Upon entering the supermarket yesterday, my eyes befell a display propped up in front of the main entrance. I rubbed my eyes in disbelief then promptly cheesed my jeans when what I thought was a mirage, turned out to be reality. Right between the greetings cards and the about to go bad, or as the store says "on sale", cantaloupe was a huge box of various fireworks. And not those pussy ass sparklers neither, we talking fully loaded, dangerous, gun powder filled, skin burning, eye loosing, fireworks.

As a red blooded American male, I love blowin' me up some shit. I've been buying fireworks and destroying small toys ever since I was a littler guy. My fondest memories of childhood are visiting my cousin Lance out in east Texas. He lived in a very rural little town called Henderson. Every summer we would go to the little fireworks stand, buy as much as we could afford, and get to esplodin' stuff.

I'm amazed that I still have all my fingers and both eyes. In Texas it's illegal to sell, buy, or explode fireworks in the city limits. When I saw that you could not only buy them in the city limits, but at a freaking chain grocery store, I flipped out. I haven't checked into it, but I'm lead to believe that you can also fire them off in the city limits as well. To me this sounds absolutely retarded. Atlanta's nothing but trees. The city's one burning ember away from fiery destruction. And we're in a freaking drought. How can it be legal to sell and esplode fireworks?

Bottom line, who cares! If you want to see some shit get blown the fuck up, come by my house on the fourth.

Sunday, May 25, 2008

Oh Niles

I've wanted to do this bit in some form or fashion for a long time, but it would take several trial and error live performances to get the timing down. I'm way to lazy for that, so I decided to put it together in a short video piece.

I'm not sure if it's perfect yet, but you have to walk before you can fly.

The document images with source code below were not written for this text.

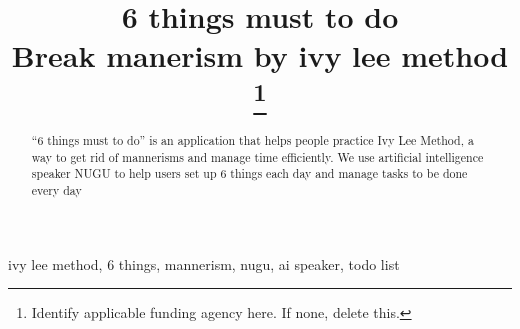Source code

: \documentclass[conference]{IEEEtran}
\begin{document}
\title{6 things must to do\\
{\footnotesize \textsuperscript{}Break manerism by ivy lee method}
\thanks{Identify applicable funding agency here. If none, delete this.}
}

\author{
\and
{}
\and
{}
}

\maketitle

\begin{abstract}
“6 things must to do” is an application that helps people practice Ivy Lee Method, a way to get rid of mannerisms and manage time efficiently. We use artificial intelligence speaker NUGU to help users set up 6 things each day and manage tasks to be done every day
\end{abstract}
\begin{IEEEkeywords}
ivy lee method,  6 things, mannerism, nugu, ai speaker, todo list
\end{IEEEkeywords}
\end{document}
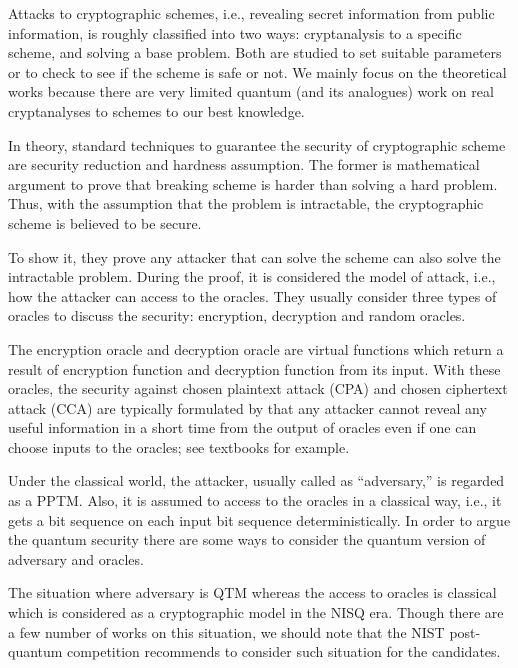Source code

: Attacks to cryptographic schemes, i.e., revealing secret information from public information, is roughly classified into two ways: cryptanalysis to a specific scheme, and solving a base problem.
Both are studied to set suitable parameters or to check to see if the scheme is safe or not.
We mainly focus on the theoretical works
because there are very limited quantum (and its analogues) work \cite{LBC+12,War19,BPF+19} on real cryptanalyses to schemes to our best knowledge.

In theory, standard techniques to guarantee the security of cryptographic scheme 
are security reduction and hardness assumption.
The former is mathematical argument to prove that breaking scheme is harder than solving a hard problem.
Thus, with the assumption that the problem is intractable, 
the cryptographic scheme is believed to be secure.

To show it, they prove any attacker that can solve the scheme can also solve the intractable problem.
During the proof, it is considered the model of attack, i.e., how the attacker can access to the oracles.
They usually consider three types of oracles to discuss the security:  
encryption, decryption and random oracles.

The encryption oracle and decryption oracle are virtual functions which return
a result of encryption function and decryption function from its input.
With these oracles, the security against chosen plaintext attack (CPA) \cite{GM84}
and chosen ciphertext attack (CCA) \cite{NY90,DDN91} are typically 
formulated by that any attacker cannot reveal any useful information in a short time from the output of oracles even if one can choose inputs to the oracles; see textbooks \cite{Gol06book,Gol09book} for example.

Under the classical world, the attacker, usually called as ``adversary,'' is regarded as a PPTM.
Also, it is assumed to access to the oracles in a classical way,
i.e., it gets a bit sequence on each input bit sequence deterministically.
In order to argue the quantum security there are some ways to consider the quantum version of adversary and oracles.

The situation where adversary is QTM whereas the access to oracles is classical which is considered as a cryptographic model in the NISQ era.
Though there are a few number of works \cite{BHN+19} on this situation, 
we should note that the NIST post-quantum competition 
recommends to consider such situation \cite{NISTpqcriteria} for the candidates.

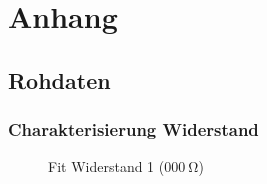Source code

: \documentclass[12pt,twoside,a4paper]{scrartcl}
\begin{document}
\section{Anhang}
	\subsection{Rohdaten}
		\subsubsection{Charakterisierung Widerstand}
		\label{Daten::Widerstand}

			\begin{figure}[H]
				\centering
				\begin{minipage}{0.4 \textwidth}
				\caption{Fit Widerstand 1 ($\SI{000}{\ohm}$)}
				\end{minipage}
				\begin{minipage}{0.4 \textwidth}

\end{minipage}
\end{figure}
\end{document}
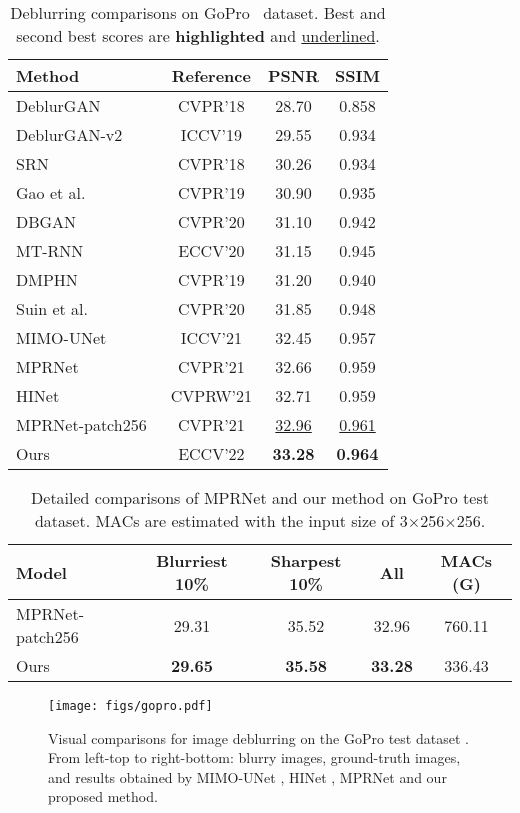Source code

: \documentclass[runningheads]{llncs}
\begin{document}
 
\begin{table}[t]
\centering

\begin{tabular}{l|ccc}
\hline

Method & Reference & PSNR & SSIM\\
\hline
DeblurGAN~\cite{kupyn2018deblurgan}& CVPR'18 & 28.70 & 0.858\\
DeblurGAN-v2~\cite{kupyn2019deblurgan} & ICCV'19 & 29.55 & 0.934\\
SRN~\cite{tao2018srndeblur} & CVPR'18 & 30.26 & 0.934\\
Gao et al.~\cite{gao2019dynamic} & CVPR'19 & 30.90 & 0.935\\
DBGAN~\cite{zhang2020deblurring} & CVPR'20 & 31.10 & 0.942\\
MT-RNN~\cite{park2020multi} & ECCV'20 & 31.15 & 0.945\\
DMPHN~\cite{deepstacked} & CVPR'19 & 31.20 & 0.940\\
Suin et al.~\cite{suin2020spatially} & CVPR'20 & 31.85 & 0.948\\
MIMO-UNet~\cite{MIMO_UNet} & ICCV'21 & 32.45 & 0.957 \\
MPRNet~\cite{Zamir2021MPRNet} & CVPR'21 & 32.66 & 0.959 \\
HINet~\cite{HINet} & CVPRW'21 & 32.71 & 0.959 \\
MPRNet-patch256~\cite{Zamir2021MPRNet} & CVPR'21 & \underline{32.96} & \underline{0.961} \\ 
\hline
Ours & ECCV'22 &\textbf{33.28} & \textbf{0.964}\\
\hline
\end{tabular}
\caption{Deblurring comparisons on GoPro~\cite{deblur-multi-scale} dataset. Best and second best scores are \textbf{highlighted} and \underline{underlined}.}
\label{tb:gopro}
\end{table} \begin{table}[t]
\centering
		\setlength{\tabcolsep}{2pt}
		\begin{tabular}{l|c|c|c|c}
			\hline
			Model & Blurriest 10\% & Sharpest 10\% & All & MACs (G) \\  \hline 
			MPRNet-patch256 \cite{Zamir2021MPRNet} & 29.31 & 35.52 & 32.96 & 760.11 \\ \hline
			Ours & \textbf{29.65} & \textbf{35.58} & \textbf{33.28} & 336.43 \\ \hline
		\end{tabular}
	\caption{Detailed comparisons of MPRNet \cite{Zamir2021MPRNet} and our method on GoPro test dataset\cite{deblur-multi-scale}. MACs are estimated with the input size of 3$\times$256$\times$256. }
	\label{tb:macs}
\end{table} \begin{figure*}[t]
  \centering
   \texttt{[image: figs/gopro.pdf]}
   \caption{Visual comparisons for image deblurring on the GoPro test dataset \cite{deblur-multi-scale}. From left-top to right-bottom: blurry images, ground-truth images, and results obtained by MIMO-UNet \cite{MIMO_UNet}, HINet \cite{HINet}, MPRNet \cite{Zamir2021MPRNet} and our proposed method.}
   \label{fig:gopro_pics}
\end{figure*}
\end{document}
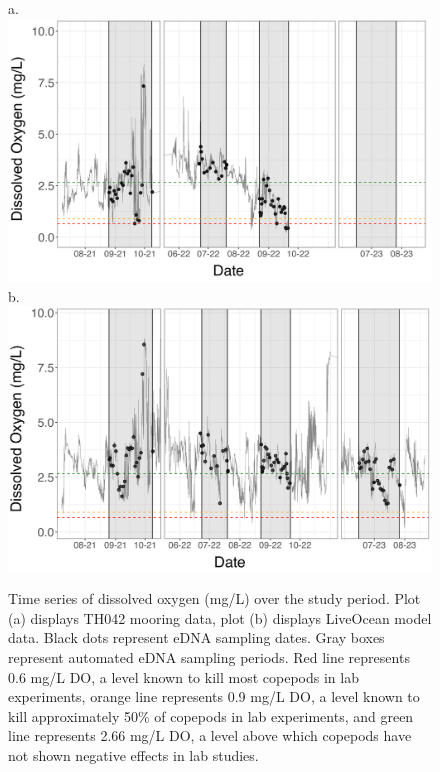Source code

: \documentclass[12pt,twoside]{reedthesis}
\begin{document}
	\begin{figure}[!h]
		\begin{center}
			a. \includegraphics[scale=0.6]{Timeseries_example} \\
			b. \includegraphics[scale=0.6]{Timeseries_example_Mod}
			\caption[Time series]{Time series of dissolved oxygen (mg/L) over the study period. Plot (a) displays TH042 mooring data, plot (b) displays LiveOcean model data. Black dots represent eDNA sampling dates. Gray boxes represent automated eDNA sampling periods. Red line represents 0.6 mg/L DO, a level known to kill most copepods in lab experiments, orange line represents 0.9 mg/L DO, a level known to kill approximately 50\% of copepods in lab experiments, and green line represents 2.66 mg/L DO, a level above which copepods have not shown negative effects in lab studies.} \label{Timeseries}%
		\end{center}
		
	\end{figure} 
	
\end{document}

Hope everyone is having a great holiday weekend!

Wednesday, May 21, 2008

Open Letter To Anonymous

Dear Anonymous Comment Poster,

Thank you. Thank you for having the courage to post anonymous comments on my blog. Thank you for taking the time out of your undoubtedly busy day to post a backhanded and or caddy anonymous comment. It must be difficult for someone with your stature and importance to sift through the internet finding blogs of insignificant people. Your hours of research, I must implore, are not in vein.

It's a service that we, as humans, are very thankful. We need a person to scour the intretnets, helping knock people who may have a haughty attitude, down a couple of pegs. I mean, who are we to think we can just post details about ourselves for our friends and relatives to read and not think that someone else may take umbrage with our devil may care attitude.

I applaud your audacious bravery. What a chore it must be to lift your anonymous fingers up and down on a keyboard, constructing anonymous sentence after anonymous sentence of humbling sentiments.

Thank you "anonymous". Thank you for putting this nobody in his place. What was I thinking? I mean really.

Peon Nick Gibbons

Tuesday, May 20, 2008

How I Got A Job

I'd like to talk about making that video, which was a ton of fun as well as an ass load of work. A friend of mine that works at Comedy Central, and had worked with Radical Axis on the animated show "Freak Show", told me I had to hook up with these guys. He contacted Radical Axis and told them about me. A month after settling in Atlanta I e-mailed them and set up a meet and great. I traveled up to the Radical Axis magic factory at 11 am on Tuesday February 12th. I met, my now good friend and boss, Craig at the door. He led me into a small office. The Radical Axis rulers Craig, Scott and Todd watched a couple of my films that I brought on a DVD. They liked them a lot. Next they gave me a tour of the place.

You could have knocked me over with a feather that day. I'm a huge Aqua Teen fan, and I was just in shock that I was standing in the building where it was made and talking to the people who made it. After the tour they said there really wasn't any work there right then, but they would keep me in mind if anything came up.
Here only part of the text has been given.